Something stinks in Irwindale. In recent months, officials in the largely industrial San Gabriel Valley city have appeared to be on a crusade to shut down Huy Fong Foods, the company that makes a wildly popular Sriracha sauce, for emitting chili and garlic odors that bother some neighbors. While a city should protect residents from harmful and/or unpleasant fumes, Irwindale's aggressive and unreasonable tactics have threatened to drive a home-grown enterprise out of state and bolstered California's unfortunate reputation as a bad place to do business.
But there may be hope for compromise in the Sriracha showdown. The city has already sued Huy Fong Foods to stop production if the odors continue. This week the City Council was on the verge of designating the factory a public nuisance, but postponed the decision for two weeks to allow more time for a settlement with Chief Executive Officer David Tran.

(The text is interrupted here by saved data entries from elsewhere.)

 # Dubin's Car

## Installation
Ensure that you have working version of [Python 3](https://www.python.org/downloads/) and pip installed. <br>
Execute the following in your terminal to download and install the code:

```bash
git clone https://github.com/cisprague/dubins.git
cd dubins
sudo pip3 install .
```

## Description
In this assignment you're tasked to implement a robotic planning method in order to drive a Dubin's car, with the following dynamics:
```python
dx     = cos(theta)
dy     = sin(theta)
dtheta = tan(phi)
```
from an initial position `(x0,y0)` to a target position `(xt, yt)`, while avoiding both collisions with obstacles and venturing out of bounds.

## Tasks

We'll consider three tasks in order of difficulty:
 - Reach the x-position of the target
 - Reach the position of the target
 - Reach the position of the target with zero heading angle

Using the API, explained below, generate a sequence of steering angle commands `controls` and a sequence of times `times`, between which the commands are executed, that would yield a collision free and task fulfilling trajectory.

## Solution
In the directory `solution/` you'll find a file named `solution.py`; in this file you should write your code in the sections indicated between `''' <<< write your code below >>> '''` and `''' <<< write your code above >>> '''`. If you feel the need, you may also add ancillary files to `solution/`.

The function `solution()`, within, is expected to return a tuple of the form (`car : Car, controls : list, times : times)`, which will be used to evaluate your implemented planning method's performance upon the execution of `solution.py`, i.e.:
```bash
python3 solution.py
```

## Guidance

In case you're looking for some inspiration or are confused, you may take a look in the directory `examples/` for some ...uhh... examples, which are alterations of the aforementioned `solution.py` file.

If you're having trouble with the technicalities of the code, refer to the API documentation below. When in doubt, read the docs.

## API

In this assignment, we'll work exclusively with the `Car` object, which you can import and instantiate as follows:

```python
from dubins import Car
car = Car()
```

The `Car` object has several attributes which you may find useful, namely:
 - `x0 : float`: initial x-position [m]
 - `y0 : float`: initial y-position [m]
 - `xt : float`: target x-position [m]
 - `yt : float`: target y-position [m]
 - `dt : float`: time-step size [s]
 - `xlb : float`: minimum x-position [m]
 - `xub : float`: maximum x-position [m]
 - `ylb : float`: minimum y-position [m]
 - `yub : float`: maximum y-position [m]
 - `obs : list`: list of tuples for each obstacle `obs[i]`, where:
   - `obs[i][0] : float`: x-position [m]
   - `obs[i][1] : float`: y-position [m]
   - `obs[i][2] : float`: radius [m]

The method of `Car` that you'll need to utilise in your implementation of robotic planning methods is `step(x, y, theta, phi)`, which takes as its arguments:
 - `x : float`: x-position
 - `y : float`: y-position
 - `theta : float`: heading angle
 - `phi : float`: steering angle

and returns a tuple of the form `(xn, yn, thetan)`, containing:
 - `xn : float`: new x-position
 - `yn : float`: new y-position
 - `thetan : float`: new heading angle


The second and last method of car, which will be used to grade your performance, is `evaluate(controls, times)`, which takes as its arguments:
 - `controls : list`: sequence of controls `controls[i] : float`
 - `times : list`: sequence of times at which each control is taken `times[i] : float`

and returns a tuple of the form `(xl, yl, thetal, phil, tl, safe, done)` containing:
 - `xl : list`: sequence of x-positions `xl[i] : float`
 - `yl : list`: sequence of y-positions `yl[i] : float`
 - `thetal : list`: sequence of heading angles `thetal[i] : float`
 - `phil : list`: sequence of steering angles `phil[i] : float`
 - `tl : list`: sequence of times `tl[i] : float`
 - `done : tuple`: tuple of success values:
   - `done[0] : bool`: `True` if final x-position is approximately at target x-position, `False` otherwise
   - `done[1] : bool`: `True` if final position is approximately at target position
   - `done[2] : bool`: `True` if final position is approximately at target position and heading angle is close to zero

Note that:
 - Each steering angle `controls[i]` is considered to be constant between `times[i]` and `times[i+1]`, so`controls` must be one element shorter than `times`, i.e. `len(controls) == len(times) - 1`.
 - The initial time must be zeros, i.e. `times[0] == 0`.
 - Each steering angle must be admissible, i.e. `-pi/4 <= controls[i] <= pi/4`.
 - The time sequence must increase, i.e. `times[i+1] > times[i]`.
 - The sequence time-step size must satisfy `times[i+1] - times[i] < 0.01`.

It's about time Irwindale leaders took a less heavy-handed approach, particularly since they lured the company to relocate to the city and to build a $40-million factory, which was completed just last year.
Tran, a Vietnamese immigrant who started his company in a small space in L.A's Chinatown, moved to Irwindale after the city offered land in its industrial development project area and a 10-year interest-only loan so he could triple his sauce output. But while Irwindale is mostly industrial — there are fewer than 1,500 residents — Huy Fong Foods is across the street from homes, and some neighbors have complained that spicy odors are making their throats burn, eyes water and noses bleed.